Menurut dia, hal itu disebabkan tingginya kasus korupsi, mulai dari meningkatnya kasus terorisme, kebebasan sipil memburuk, dan respons pemerintah atas demonstrasi.
”Saya kira pekerjaan rumah Indonesia ke depan sangat serius di indikator politik dan ekonomi,” ucap Arya.
Tenaga Ahli Utama Kantor Staf Presiden Sigit Pamungkas mengatakan, pada prinsipnya indeks ini akan menjadi refleksi pemerintah. Atas indikator yang buruk, pemerintah akan memperbaikinya.
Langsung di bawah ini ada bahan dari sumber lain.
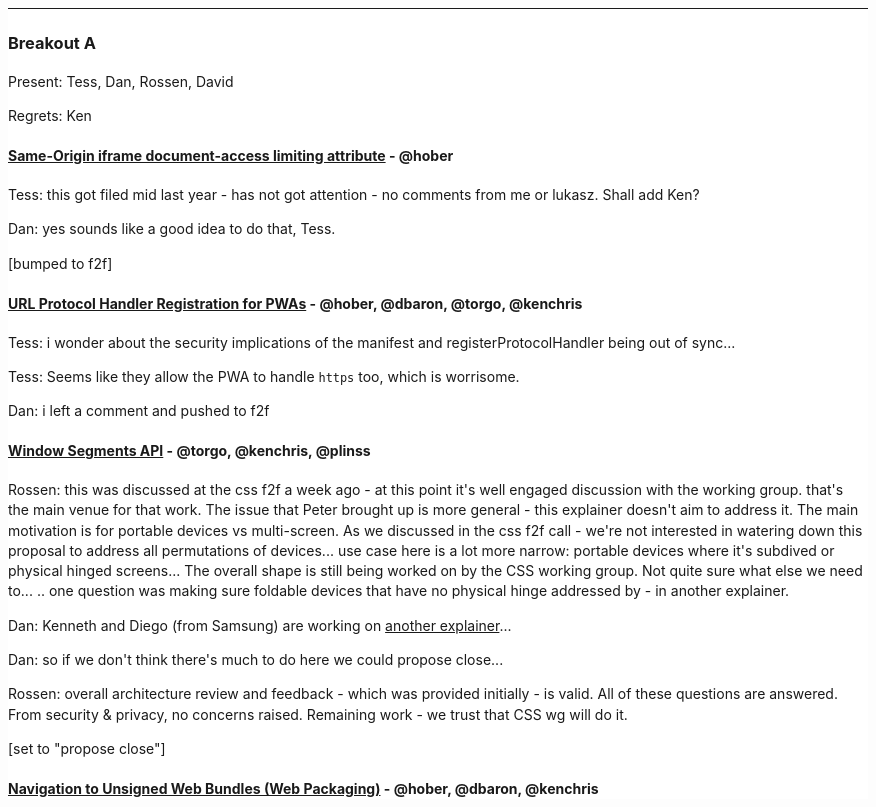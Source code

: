 
-----


### Breakout A

Present: Tess, Dan, Rossen, David

Regrets: Ken

#### [Same-Origin iframe document-access limiting attribute](https://github.com/w3ctag/design-reviews/issues/397) - @hober

Tess: this got filed mid last year - has not got attention - no comments from me or lukasz. Shall add Ken?

Dan: yes sounds like a good idea to do that, Tess.

[bumped to f2f]

#### [URL Protocol Handler Registration for PWAs](https://github.com/w3ctag/design-reviews/issues/482) - @hober, @dbaron, @torgo, @kenchris

Tess: i wonder about the security implications of the manifest and registerProtocolHandler being out of sync...

Tess: Seems like they allow the PWA to handle `https` too, which is worrisome.

Dan: i left a comment and pushed to f2f

#### [Window Segments API](https://github.com/w3ctag/design-reviews/issues/492) - @torgo, @kenchris, @plinss

Rossen: this was discussed at the css f2f a week ago - at this point it's well engaged discussion with the working group. that's the main venue for that work.  The issue that Peter brought up is more general - this explainer doesn't aim to address it.  The main motivation is for portable devices vs multi-screen. As we discussed in the css f2f call - we're not interested in watering down this proposal to address all permutations of devices... use case here is a lot more narrow: portable devices where it's subdived or physical hinged screens...  The overall shape is still being worked on by the CSS working group.  Not quite sure what else we need to... .. one question was making sure foldable devices that have no physical hinge addressed by - in another explainer.

Dan: Kenneth and Diego (from Samsung) are working on [another explainer](https://github.com/SamsungInternet/Explainers/blob/master/Foldables/FoldState.md)...

Dan: so if we don't think there's much to do here we could propose close...

Rossen: overall architecture review and feedback - which was provided initially - is valid.  All of these questions are answered.   From security & privacy, no concerns raised. Remaining work - we trust that CSS wg will do it.

[set to "propose close"]

#### [Navigation to Unsigned Web Bundles (Web Packaging)](https://github.com/w3ctag/design-reviews/issues/509) - @hober, @dbaron, @kenchris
Persoalan pertumbuhan ekonomi, misalnya, menurut Sigit, ini merupakan gejala global. Perbaikan pertumbuhan ekonomi dilakukan dengan mengejar target pertumbuhan ekonomi yang telah ditetapkan. Untuk itu, berbagai program pemulihan ekonomi nasional, pengendalian pandemi Covid-19, dan implementasi reformasi struktural melalui turunan UU Cipta Kerja jadi penting.
”Pelayanan publik terus diperbaiki dengan menjalankan program reformasi birokrasi dan pemberantasan korupsi. Hidupnya nilai-nilai demokrasi dan pembangunan yang berorientasi rakyat menjadi rujukan penting untuk memperkuat legitimasi negara,” ucap Sigit.
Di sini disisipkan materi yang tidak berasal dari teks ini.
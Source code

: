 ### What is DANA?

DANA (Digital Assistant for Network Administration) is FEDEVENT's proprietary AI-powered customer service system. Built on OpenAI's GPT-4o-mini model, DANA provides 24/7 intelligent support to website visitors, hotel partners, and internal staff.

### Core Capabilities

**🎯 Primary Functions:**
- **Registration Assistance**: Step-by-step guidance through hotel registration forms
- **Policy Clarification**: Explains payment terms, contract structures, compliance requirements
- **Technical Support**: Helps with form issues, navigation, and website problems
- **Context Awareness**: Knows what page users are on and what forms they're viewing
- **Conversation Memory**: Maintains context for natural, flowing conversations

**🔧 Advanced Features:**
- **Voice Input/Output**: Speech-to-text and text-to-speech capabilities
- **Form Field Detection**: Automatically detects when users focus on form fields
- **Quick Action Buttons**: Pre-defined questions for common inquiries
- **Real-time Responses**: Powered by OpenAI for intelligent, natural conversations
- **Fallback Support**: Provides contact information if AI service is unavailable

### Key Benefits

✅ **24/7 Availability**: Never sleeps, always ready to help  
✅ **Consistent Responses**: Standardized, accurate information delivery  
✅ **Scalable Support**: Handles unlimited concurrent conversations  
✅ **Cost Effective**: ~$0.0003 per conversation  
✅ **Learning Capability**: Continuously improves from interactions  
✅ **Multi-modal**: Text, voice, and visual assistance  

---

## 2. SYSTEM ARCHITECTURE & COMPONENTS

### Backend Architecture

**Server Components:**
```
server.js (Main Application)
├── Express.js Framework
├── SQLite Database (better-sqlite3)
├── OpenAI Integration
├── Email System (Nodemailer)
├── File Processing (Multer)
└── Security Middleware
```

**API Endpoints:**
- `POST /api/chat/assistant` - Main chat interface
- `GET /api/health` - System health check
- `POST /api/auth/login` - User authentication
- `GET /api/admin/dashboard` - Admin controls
Pemerintah, tutur Sigit, akan terus memperkuat persatuan masyarakat di tengah pluralitas bangsa. Pemerintah tidak akan menolerir tumbuhnya kelompok atau ideologi yang mempertajam segregasi sosial. Sesanti Bhinneka Tunggal Ika tidak bisa dikompromikan.
”Pada aras politik, kerja sama antarpartai pendukung pemerintah dalam mengawal agenda-agenda strategis semakin disolidkan untuk minimalisasi kontraksi politik yang berimbas ke akar rumput,” kata Sigit.
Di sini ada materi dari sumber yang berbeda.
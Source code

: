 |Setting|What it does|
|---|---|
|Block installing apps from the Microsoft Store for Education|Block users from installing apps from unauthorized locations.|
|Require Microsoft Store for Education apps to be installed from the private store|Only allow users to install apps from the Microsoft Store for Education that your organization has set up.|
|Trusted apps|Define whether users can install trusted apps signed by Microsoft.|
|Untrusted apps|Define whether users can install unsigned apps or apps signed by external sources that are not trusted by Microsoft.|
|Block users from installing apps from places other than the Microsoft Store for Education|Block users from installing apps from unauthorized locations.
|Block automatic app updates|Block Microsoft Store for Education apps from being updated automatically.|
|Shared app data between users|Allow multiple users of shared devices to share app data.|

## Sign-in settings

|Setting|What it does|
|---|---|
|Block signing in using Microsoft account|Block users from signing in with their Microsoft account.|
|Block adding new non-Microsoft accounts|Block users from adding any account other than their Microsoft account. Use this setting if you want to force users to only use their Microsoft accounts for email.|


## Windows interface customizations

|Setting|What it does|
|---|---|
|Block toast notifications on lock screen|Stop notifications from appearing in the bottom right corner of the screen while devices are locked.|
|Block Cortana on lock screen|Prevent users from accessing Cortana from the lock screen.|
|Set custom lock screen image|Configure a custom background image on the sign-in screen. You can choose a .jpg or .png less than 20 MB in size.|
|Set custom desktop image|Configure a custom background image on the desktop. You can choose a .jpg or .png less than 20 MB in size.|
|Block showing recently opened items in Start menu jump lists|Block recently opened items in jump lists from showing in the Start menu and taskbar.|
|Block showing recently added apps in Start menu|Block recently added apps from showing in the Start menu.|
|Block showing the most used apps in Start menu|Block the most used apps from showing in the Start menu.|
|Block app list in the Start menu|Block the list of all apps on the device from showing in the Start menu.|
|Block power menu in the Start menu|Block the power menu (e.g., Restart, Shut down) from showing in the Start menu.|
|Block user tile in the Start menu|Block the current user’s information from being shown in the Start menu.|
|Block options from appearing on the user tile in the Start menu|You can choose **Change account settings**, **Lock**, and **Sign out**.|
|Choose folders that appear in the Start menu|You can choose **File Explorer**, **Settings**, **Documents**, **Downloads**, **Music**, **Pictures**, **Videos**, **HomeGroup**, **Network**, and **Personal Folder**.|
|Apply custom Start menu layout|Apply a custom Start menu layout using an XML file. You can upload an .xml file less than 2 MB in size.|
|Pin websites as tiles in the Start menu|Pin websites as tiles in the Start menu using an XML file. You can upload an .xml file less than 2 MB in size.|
Sementara itu, Sekretaris Jenderal Partai Demokrasi Indonesia Perjuangan Hasto Kristiyanto menuturkan, di tengah pandemi, perbaikan indikator kohesi patut disyukuri.
”Gotong royong yang kental sebagai budaya bangsa dan nilai-nilai Pancasila telah menyatukan perbedaan dan membuat bangsa ini bertahan,” kata Hasto.
Berkaitan dengan sektor pelayanan publik yang memburuk, menurut Hasto, Presiden Joko Widodo saat ini terus menggaungkan reformasi birokrasi. Pelayanan publik yang berbasis teknologi informasi akan terus didorong untuk mencegah praktik korupsi di birokrasi.
”Itu, kan, juga memotong berbagai mata rantai terjadinya indikasi perbedaan dalam pelayanan publik,” ujar Hasto.
Untuk mendorong perbaikan ekonomi, menurut Hasto, ini juga menjadi pekerjaan rumah bagi partai politik. Partai yang memiliki struktur hingga tingkat akar rumput, didorong untuk menumbuhkan ekonomi mulai dari desa.